Brief> When you find the word "Great" in a line of the entries, please copy the whole line.

====

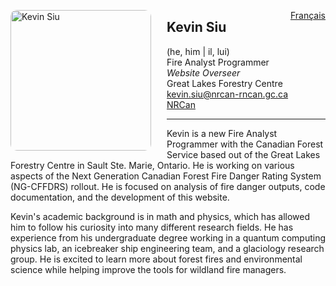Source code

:<a href="https://cffdrs.github.io/website_fr/contacter/Kevin_Siu/" target="_self" style="float: right;"> Français </a>

<img 
    style="height: 225px;
           border-radius: 10px;
           margin: auto;
           float: left;
           margin-right: 25px"
    src="../ksiu.jpg" 
    alt="Kevin Siu">
</img>

## Kevin Siu
(he, him | il, lui)  
Fire Analyst Programmer  
*Website Overseer*  
Great Lakes Forestry Centre  
[kevin.siu@nrcan-rncan.gc.ca](mailto:kevin.siu@nrcan-rncan.gc.ca)  
[NRCan](https://cfs.nrcan.gc.ca/employees/read/ksiu)

---

Kevin is a new Fire Analyst Programmer with the Canadian Forest Service based out of the Great Lakes Forestry Centre in Sault Ste. Marie, Ontario. He is working on various aspects of the Next Generation Canadian Forest Fire Danger Rating System (NG-CFFDRS) rollout. He is focused on analysis of fire danger outputs, code documentation, and the development of this website.

Kevin's academic background is in math and physics, which has allowed him to follow his curiosity into many different research fields. He has experience from his undergraduate degree working in a quantum computing physics lab, an icebreaker ship engineering team, and a glaciology research group. He is excited to learn more about forest fires and environmental science while helping improve the tools for wildland fire managers.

====

Answer>
Great Lakes Forestry Centre  
Kevin is a new Fire Analyst Programmer with the Canadian Forest Service based out of the Great Lakes Forestry Centre in Sault Ste. Marie, Ontario. He is working on various aspects of the Next Generation Canadian Forest Fire Danger Rating System (NG-CFFDRS) rollout. He is focused on analysis of fire danger outputs, code documentation, and the development of this website.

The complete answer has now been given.